Exercise goal: In the entries below, find every line holding the string "enumerate" and collect it.

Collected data
Segment Open
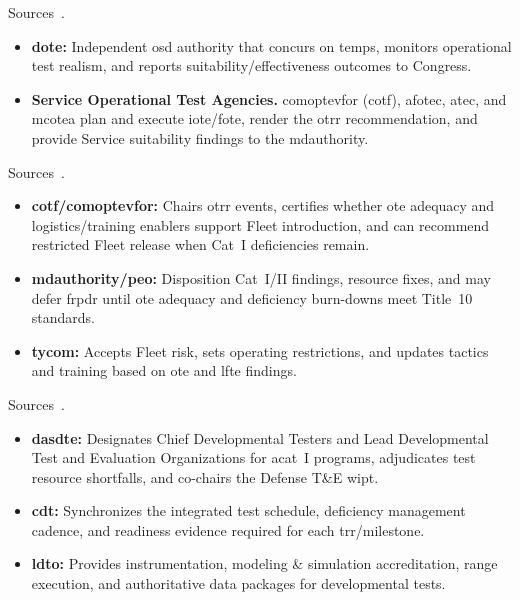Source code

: \documentclass[../main.tex]{subfiles}
\begin{document}
\begin{description}[style=nextline, labelsep=0.5em, font=\bfseries]
  \item[\textbf{Operational test oversight.}]
        Sources~\autocite{DoDI5000-85,DoDAcqGuidebook}.
        \begin{itemize}
          \item \textbf{\ac{dote}:} Independent \ac{osd} authority that concurs on \ac{temp}s, monitors operational test realism, and reports suitability/effectiveness outcomes to Congress.
          \item \textbf{Service Operational Test Agencies.} \ac{comoptevfor} (\acs{cotf}), \ac{afotec}, \ac{atec}, and \ac{mcotea} plan and execute \ac{iote}/\ac{fote}, render the \ac{otrr} recommendation, and provide Service suitability findings to the \ac{mdauthority}.
        \end{itemize}
  \item[\textbf{Operational test readiness and fleet release.}]
        Sources~\autocite{edo-3-5-6-test-eval-part-ii-2025,DoDI5000-89}.
        \begin{itemize}
          \item \textbf{\ac{cotf}/\ac{comoptevfor}:} Chairs \ac{otrr} events, certifies whether \ac{ote} adequacy and logistics/training enablers support Fleet introduction, and can recommend restricted Fleet release when Cat~I deficiencies remain.
          \item \textbf{\ac{mdauthority}/\ac{peo}:} Disposition Cat~I/II findings, resource fixes, and may defer \ac{frpdr} until \ac{ote} adequacy and deficiency burn-downs meet Title~10 standards.
          \item \textbf{\ac{tycom}:} Accepts Fleet risk, sets operating restrictions, and updates tactics and training based on \ac{ote} and \ac{lfte} findings.
        \end{itemize}
  \item[\textbf{Developmental test governance.}]
        Sources~\autocite{DoDI5000-89}.
        \begin{itemize}
\item \textbf{\ac{dasdte}:} Designates Chief Developmental Testers and Lead Developmental Test and Evaluation Organizations for \ac{acat}~I programs, adjudicates test resource shortfalls, and co-chairs the Defense T\&E \ac{wipt}.
          \item \textbf{\ac{cdt}:} Synchronizes the integrated test schedule, deficiency management cadence, and readiness evidence required for each \ac{trr}/milestone.
          \item \textbf{\ac{ldto}:} Provides instrumentation, modeling \& simulation accreditation, range execution, and authoritative data packages for developmental tests.

\end{itemize}
\end{description}
\end{document}

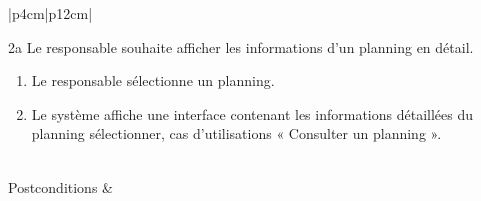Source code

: \begin{longtable}{|p{4cm}|p{12cm}|}
\begin{minipage}[t]{\linewidth}
\begin{enumerate}[nosep,after=\strut, ]
                            \end{enumerate}
                            2a Le responsable souhaite afficher les informations d’un planning en détail.
                            \begin{enumerate}[nosep,after=\strut, ]
                                \item Le responsable sélectionne un planning. 
                                \item Le système affiche une interface contenant les informations détaillées du planning sélectionner, cas d’utilisations « Consulter un planning ».
                            \end{enumerate}
                    \end{minipage}
                    \\
                    
                    \hline
                    Postconditions &
                    \\
                    \hline
                    \caption{Description du cas d'utilisation « Consulter liste des plannings »}\\
            \end{longtable}
        
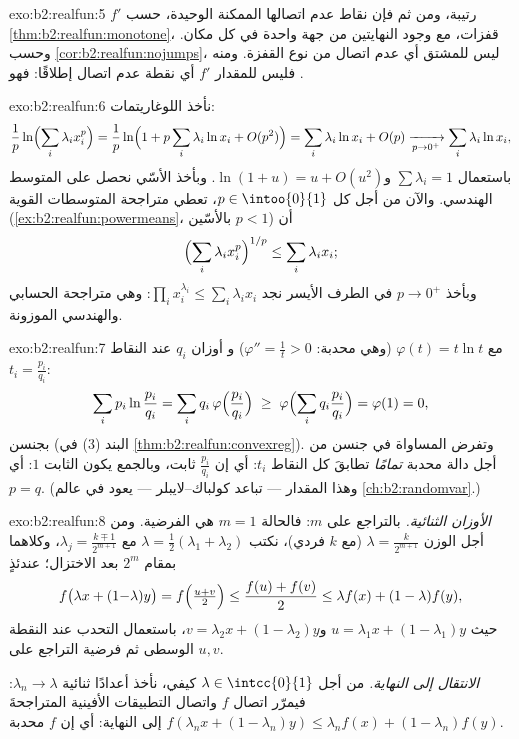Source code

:\begin{solution}{exo:b2:realfun:5}
$f'$ رتيبة، ومن ثم فإن نقاط عدم اتصالها الممكنة الوحيدة، حسب \cref{thm:b2:realfun:monotone}،
قفزات، مع وجود النهايتين من جهة واحدة
في كل مكان. وحسب \cref{cor:b2:realfun:nojumps}، ليس للمشتق أي
عدم اتصال من نوع القفزة. ومنه فليس للمقدار $f'$ أي نقطة عدم اتصال إطلاقًا:
فهو .
\end{solution}

\begin{solution}{exo:b2:realfun:6}
نأخذ اللوغاريتمات:
\[
\frac1p \ln\Bigl(\sum_i \lambda_i x_i^p\Bigr)
= \frac1p \ln\Bigl(1 + p\sum_i \lambda_i \ln x_i +
O(p^2)\Bigr)
= \sum_i \lambda_i \ln x_i + O(p)
\xrightarrow[p \to 0^+]{} \sum_i \lambda_i \ln x_i ,
\]
باستعمال $\sum\lambda_i = 1$ و$\ln(1 + u) = u + O(u^2)$.
وبأخذ الأسّي نحصل على المتوسط الهندسي. والآن من أجل كل $p \in
\intoo{0}{1}$، تعطي متراجحة المتوسطات القوية
(\cref{ex:b2:realfun:powermeans}، بالأسّين $p < 1$) أن
\[
\Bigl(\sum_i \lambda_i x_i^p\Bigr)^{1/p} \leq \sum_i\lambda_i x_i ;
\]
وبأخذ $p \to 0^+$ في الطرف الأيسر نجد $\prod_i x_i^{\lambda_i}
\leq \sum_i \lambda_i x_i$: وهي متراجحة الحسابي والهندسي الموزونة.
\end{solution}

\begin{solution}{exo:b2:realfun:7}
مع $\varphi(t) = t\ln t$ (وهي محدبة: $\varphi'' = \frac1t > 0$) و
أوزان $q_i$ عند النقاط $t_i = \frac{p_i}{q_i}$:
\[
\sum_i p_i \ln\frac{p_i}{q_i}
= \sum_i q_i\, \varphi\Bigl(\frac{p_i}{q_i}\Bigr)
\;\geq\; \varphi\Bigl(\sum_i q_i \frac{p_i}{q_i}\Bigr)
= \varphi(1) = 0 ,
\]
بجنسن (البند (3) في \cref{thm:b2:realfun:convexreg}). وتفرض المساواة في
جنسن من أجل دالة محدبة \emph{تمامًا} تطابقَ كل النقاط
$t_i$: أي إن $\frac{p_i}{q_i}$ ثابت، وبالجمع يكون
الثابت $1$: أي $p = q$. (وهذا المقدار --- تباعد كولباك--لايبلر ---
يعود في عالم \cref{ch:b2:randomvar}.)
\end{solution}

\begin{solution}{exo:b2:realfun:8}
\emph{الأوزان الثنائية.} بالتراجع على $m$: فالحالة $m = 1$ هي
الفرضية. ومن أجل الوزن $\lambda = \frac{k}{2^{m+1}}$ (مع $k$ فردي)،
نكتب $\lambda = \frac12(\lambda_1 + \lambda_2)$ مع $\lambda_j =
\frac{k \mp 1}{2^{m+1}}$، وكلاهما بمقام $2^m$ بعد
الاختزال؛ عندئذٍ
\[
f\bigl(\lambda x + (1{-}\lambda)y\bigr)
= f\Bigl(\tfrac{u + v}{2}\Bigr)
\leq \frac{f(u) + f(v)}{2}
\leq \lambda f(x) + (1 - \lambda) f(y),
\]
حيث $u = \lambda_1 x + (1 - \lambda_1)y$ و$v = \lambda_2 x +
(1-\lambda_2)y$، باستعمال التحدب عند النقطة الوسطى ثم فرضية
التراجع على $u, v$.

\emph{الانتقال إلى النهاية.} من أجل $\lambda \in
\intcc{0}{1}$ كيفي، نأخذ أعدادًا ثنائية $\lambda_n \to \lambda$: فيمرّر اتصال
$f$ واتصال التطبيقات الأفينية المتراجحةَ
$f(\lambda_n x + (1-\lambda_n)y) \leq \lambda_n f(x) +
(1-\lambda_n)f(y)$ إلى النهاية: أي إن $f$ محدبة.
\end{solution}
Segment Closed
Answer space:
\begin{enumerate}[nosep,after=\strut, ]
                            \end{enumerate}
                            \begin{enumerate}[nosep,after=\strut, ]
                            \end{enumerate}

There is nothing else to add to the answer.